DIRECTIONS FOR THIS TASK: One part of the entries below is wanted: the lines from the one containing "For any linear" through the one containing "In the A3 implementation, the". Write those out exactly and nothing else.

Rendered images with source text
_____

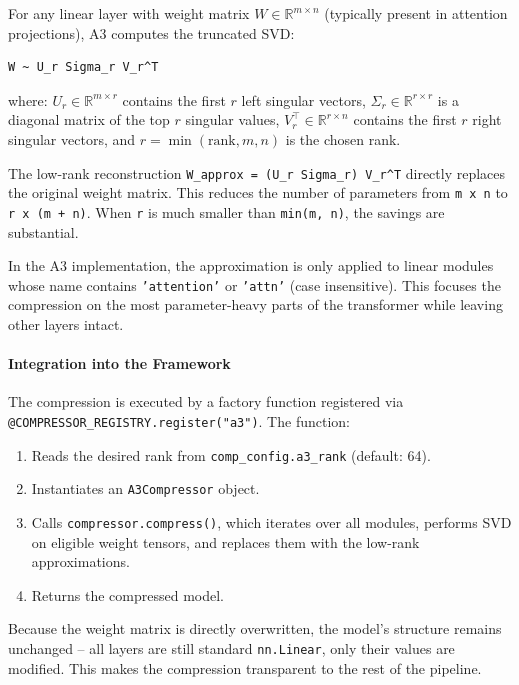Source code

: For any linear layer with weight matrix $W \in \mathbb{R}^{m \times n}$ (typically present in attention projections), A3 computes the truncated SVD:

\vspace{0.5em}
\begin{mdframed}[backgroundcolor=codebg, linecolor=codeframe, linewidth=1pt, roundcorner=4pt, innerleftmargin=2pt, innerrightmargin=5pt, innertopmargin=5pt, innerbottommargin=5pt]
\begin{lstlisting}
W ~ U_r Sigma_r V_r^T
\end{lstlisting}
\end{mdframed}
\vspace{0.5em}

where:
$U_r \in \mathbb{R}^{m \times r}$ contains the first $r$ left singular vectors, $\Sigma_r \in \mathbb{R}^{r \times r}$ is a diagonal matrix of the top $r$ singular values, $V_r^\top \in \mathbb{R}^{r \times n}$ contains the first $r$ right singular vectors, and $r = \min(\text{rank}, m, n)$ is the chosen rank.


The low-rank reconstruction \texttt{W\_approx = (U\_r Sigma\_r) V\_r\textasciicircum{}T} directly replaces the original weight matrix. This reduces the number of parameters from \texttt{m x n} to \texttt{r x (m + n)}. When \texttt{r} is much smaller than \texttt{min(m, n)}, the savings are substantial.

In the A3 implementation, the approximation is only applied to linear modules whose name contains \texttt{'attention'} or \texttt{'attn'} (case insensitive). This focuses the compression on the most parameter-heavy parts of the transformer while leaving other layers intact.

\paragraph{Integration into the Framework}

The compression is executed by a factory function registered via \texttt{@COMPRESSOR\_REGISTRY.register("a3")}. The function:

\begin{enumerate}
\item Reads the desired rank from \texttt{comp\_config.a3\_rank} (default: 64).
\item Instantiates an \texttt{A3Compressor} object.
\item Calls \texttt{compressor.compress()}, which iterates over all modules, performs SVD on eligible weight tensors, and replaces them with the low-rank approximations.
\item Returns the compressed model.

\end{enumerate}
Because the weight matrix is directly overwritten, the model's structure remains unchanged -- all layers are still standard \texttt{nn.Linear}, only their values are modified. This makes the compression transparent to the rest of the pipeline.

_____

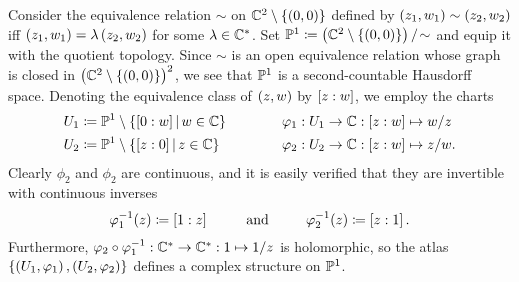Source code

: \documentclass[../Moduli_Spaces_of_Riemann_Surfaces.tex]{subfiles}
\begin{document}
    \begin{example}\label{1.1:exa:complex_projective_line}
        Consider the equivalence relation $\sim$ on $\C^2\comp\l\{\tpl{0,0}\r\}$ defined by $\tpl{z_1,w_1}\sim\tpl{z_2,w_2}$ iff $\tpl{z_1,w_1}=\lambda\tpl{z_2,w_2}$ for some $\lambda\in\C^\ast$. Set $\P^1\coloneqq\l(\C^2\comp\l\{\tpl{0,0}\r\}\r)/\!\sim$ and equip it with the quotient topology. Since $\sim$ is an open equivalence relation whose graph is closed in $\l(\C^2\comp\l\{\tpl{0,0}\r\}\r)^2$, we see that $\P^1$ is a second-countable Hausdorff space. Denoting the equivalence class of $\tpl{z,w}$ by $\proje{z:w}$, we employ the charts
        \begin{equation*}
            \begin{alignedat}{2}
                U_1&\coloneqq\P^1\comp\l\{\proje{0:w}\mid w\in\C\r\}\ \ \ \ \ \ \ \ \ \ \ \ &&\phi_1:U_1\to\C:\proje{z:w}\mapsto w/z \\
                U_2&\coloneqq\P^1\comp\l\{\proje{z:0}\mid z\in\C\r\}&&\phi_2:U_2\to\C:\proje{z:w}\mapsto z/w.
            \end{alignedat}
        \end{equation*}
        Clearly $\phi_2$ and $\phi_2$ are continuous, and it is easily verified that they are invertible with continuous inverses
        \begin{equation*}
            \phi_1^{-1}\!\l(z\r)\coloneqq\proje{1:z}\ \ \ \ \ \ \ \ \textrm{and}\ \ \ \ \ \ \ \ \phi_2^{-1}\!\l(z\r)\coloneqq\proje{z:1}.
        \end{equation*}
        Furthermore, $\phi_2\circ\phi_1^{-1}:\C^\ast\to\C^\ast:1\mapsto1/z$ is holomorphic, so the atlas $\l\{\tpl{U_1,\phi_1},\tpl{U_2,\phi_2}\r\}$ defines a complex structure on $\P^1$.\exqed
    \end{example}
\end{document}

_____

RESULT OF THIS TASK:
: For any linear layer with weight matrix $W \in \mathbb{R}^{m \times n}$ (typically present in attention projections), A3 computes the truncated SVD:

\vspace{0.5em}
\begin{mdframed}[backgroundcolor=codebg, linecolor=codeframe, linewidth=1pt, roundcorner=4pt, innerleftmargin=2pt, innerrightmargin=5pt, innertopmargin=5pt, innerbottommargin=5pt]
\begin{lstlisting}
W ~ U_r Sigma_r V_r^T
\end{lstlisting}
\end{mdframed}
\vspace{0.5em}

where:
$U_r \in \mathbb{R}^{m \times r}$ contains the first $r$ left singular vectors, $\Sigma_r \in \mathbb{R}^{r \times r}$ is a diagonal matrix of the top $r$ singular values, $V_r^\top \in \mathbb{R}^{r \times n}$ contains the first $r$ right singular vectors, and $r = \min(\text{rank}, m, n)$ is the chosen rank.


The low-rank reconstruction \texttt{W\_approx = (U\_r Sigma\_r) V\_r\textasciicircum{}T} directly replaces the original weight matrix. This reduces the number of parameters from \texttt{m x n} to \texttt{r x (m + n)}. When \texttt{r} is much smaller than \texttt{min(m, n)}, the savings are substantial.

In the A3 implementation, the approximation is only applied to linear modules whose name contains \texttt{'attention'} or \texttt{'attn'} (case insensitive). This focuses the compression on the most parameter-heavy parts of the transformer while leaving other layers intact.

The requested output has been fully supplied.